Dalam menjalankan fungsi dan tugasnya, dibantu oleh Bamuskan dengan komposisi sama dengan kedua model terdahulu.
F.      PENUTUP
Demikianlah pokok-pokok pikiran ini diajukan dalam kesempatan seminar dan lokakarya ini semoga ada manfaatnya, minimal untuk meng-hantarkan para peserta mencari solusi terbaik, karena apapun yang diungkap-kan dalam tulisan ini sama sekali belumlah merupakan solusi terbaik.

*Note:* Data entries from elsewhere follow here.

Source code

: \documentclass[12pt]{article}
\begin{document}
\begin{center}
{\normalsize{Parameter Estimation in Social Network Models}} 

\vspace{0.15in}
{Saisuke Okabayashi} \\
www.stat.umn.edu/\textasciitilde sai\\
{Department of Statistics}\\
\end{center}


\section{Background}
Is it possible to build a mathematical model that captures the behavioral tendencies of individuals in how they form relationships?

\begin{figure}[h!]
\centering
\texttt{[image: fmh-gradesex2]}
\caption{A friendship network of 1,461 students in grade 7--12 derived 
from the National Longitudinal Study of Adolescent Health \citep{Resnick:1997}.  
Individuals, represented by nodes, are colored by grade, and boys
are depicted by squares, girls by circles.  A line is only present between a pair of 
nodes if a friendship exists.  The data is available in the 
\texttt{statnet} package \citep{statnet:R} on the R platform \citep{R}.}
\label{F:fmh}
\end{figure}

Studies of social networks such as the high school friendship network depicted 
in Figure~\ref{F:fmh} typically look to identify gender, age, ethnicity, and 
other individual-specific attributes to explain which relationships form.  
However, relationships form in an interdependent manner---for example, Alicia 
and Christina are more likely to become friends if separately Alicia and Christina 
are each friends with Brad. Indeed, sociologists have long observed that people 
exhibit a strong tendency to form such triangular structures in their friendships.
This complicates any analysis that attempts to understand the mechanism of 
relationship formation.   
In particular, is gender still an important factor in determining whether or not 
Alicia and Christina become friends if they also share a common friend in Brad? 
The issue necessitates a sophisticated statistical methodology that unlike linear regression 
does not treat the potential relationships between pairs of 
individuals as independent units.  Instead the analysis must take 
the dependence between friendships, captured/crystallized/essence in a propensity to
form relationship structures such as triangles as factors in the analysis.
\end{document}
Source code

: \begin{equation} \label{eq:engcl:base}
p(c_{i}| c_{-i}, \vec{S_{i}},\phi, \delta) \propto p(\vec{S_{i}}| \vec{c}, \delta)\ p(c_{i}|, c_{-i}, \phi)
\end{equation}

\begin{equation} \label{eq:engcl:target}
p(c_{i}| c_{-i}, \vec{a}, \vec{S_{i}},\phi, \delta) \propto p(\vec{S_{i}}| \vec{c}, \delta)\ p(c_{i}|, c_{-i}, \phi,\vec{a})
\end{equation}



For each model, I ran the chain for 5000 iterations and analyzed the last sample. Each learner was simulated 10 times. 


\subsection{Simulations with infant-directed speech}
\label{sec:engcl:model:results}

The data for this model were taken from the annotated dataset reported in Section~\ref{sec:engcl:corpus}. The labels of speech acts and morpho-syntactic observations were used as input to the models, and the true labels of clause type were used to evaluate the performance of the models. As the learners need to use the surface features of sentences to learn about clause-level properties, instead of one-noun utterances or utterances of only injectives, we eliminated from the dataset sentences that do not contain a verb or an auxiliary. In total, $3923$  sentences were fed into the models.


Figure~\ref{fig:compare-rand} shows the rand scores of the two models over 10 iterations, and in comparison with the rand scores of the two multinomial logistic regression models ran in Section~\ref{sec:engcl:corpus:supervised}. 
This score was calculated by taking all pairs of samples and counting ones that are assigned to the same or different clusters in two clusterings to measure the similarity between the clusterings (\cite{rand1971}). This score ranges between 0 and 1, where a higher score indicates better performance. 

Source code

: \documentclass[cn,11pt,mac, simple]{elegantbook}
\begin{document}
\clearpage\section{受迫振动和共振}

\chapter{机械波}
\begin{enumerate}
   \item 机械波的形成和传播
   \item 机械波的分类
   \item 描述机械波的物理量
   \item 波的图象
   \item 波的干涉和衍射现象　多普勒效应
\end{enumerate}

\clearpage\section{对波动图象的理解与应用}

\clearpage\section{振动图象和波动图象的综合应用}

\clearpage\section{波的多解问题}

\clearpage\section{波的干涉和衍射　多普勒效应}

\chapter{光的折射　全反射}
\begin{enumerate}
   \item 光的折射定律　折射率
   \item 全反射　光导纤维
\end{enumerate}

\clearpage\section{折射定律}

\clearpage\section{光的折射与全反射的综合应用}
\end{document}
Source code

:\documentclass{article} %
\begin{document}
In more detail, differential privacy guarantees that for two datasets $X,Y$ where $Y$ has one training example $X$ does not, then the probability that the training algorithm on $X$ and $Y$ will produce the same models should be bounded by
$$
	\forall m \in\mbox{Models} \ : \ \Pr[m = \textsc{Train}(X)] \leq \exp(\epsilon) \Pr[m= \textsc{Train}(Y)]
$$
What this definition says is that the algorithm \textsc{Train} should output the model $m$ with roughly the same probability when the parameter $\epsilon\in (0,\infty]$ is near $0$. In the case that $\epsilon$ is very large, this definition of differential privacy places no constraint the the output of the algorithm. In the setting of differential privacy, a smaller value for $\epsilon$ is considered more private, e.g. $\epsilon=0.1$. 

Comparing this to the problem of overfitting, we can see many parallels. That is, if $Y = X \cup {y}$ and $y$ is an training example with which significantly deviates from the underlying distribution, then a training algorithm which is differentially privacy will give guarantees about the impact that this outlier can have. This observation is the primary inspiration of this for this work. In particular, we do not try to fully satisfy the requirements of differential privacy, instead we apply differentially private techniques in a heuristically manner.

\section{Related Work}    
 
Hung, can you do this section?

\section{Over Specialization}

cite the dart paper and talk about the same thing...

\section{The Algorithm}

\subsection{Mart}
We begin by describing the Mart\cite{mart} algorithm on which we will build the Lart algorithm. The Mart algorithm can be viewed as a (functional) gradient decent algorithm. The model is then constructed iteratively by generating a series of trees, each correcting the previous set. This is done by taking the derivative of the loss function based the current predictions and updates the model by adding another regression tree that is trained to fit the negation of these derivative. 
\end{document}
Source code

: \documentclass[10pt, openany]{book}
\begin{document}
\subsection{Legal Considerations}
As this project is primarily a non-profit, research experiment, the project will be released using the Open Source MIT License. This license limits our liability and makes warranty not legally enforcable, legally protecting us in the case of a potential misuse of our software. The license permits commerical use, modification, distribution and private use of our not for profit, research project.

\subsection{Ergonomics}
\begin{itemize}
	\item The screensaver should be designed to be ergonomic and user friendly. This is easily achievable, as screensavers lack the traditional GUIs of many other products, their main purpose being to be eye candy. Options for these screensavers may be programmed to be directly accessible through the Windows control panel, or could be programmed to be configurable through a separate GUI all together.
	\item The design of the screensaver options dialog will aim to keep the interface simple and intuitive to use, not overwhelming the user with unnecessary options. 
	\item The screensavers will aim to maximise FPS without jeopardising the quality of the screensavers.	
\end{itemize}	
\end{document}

Akhirnya, perlu diingatkan kepada kita semua untuk :
1.      Model apapun yang terpilih hendaknya memposisikan pemerintahan kampung sebagai pemerintahan yang otonom secara rill dan bertanggung jawab. Peluang pemerintah Kabupaten/Kota, Provinsi, dan Negara untuk ikut serta membangun kampung tetap terbuka lebar tetapi sama sekali tidak melakukan intervensi terhadap tata pemerintahannya. Sebagaimana disebutkan dalam Peraturan Pemerintah Nomor 72 Tahun 2005 pasal 10 ayat (3) bahwa Desa berhak menolak melaksanakan tugas pembantuan yang tidak disertai dengan pembiayaan, prasarana dan sarana, serta sumber daya manusia.
2.      Di wilayah kesatuan masyarakat hukum yang bersifat heterogen, perlu dipikirkan untuk dialihkan statusnya menjadi kelurahan (misalnya di kesatuan masyarakat transmigrasi) dengan memperhatikan syarat-syarat sebagaimana diatur dalam Peraturan Pemerintah Nomor 73 Tahun 2005 tentang Kelurahan.
3.      Perlu direkomendasikan usul penerbitan Peraturan Pemerintah tentang Pemeritahan kampung berdasarkan UU 21 Tahun 2001, Usul penerbitan Perdasus tentang Pemerintahan Kampung, dan Usul revisi Peraturan Daerah Kabupaten Jayapura sesuai jiwa UU 21 tahun 2001.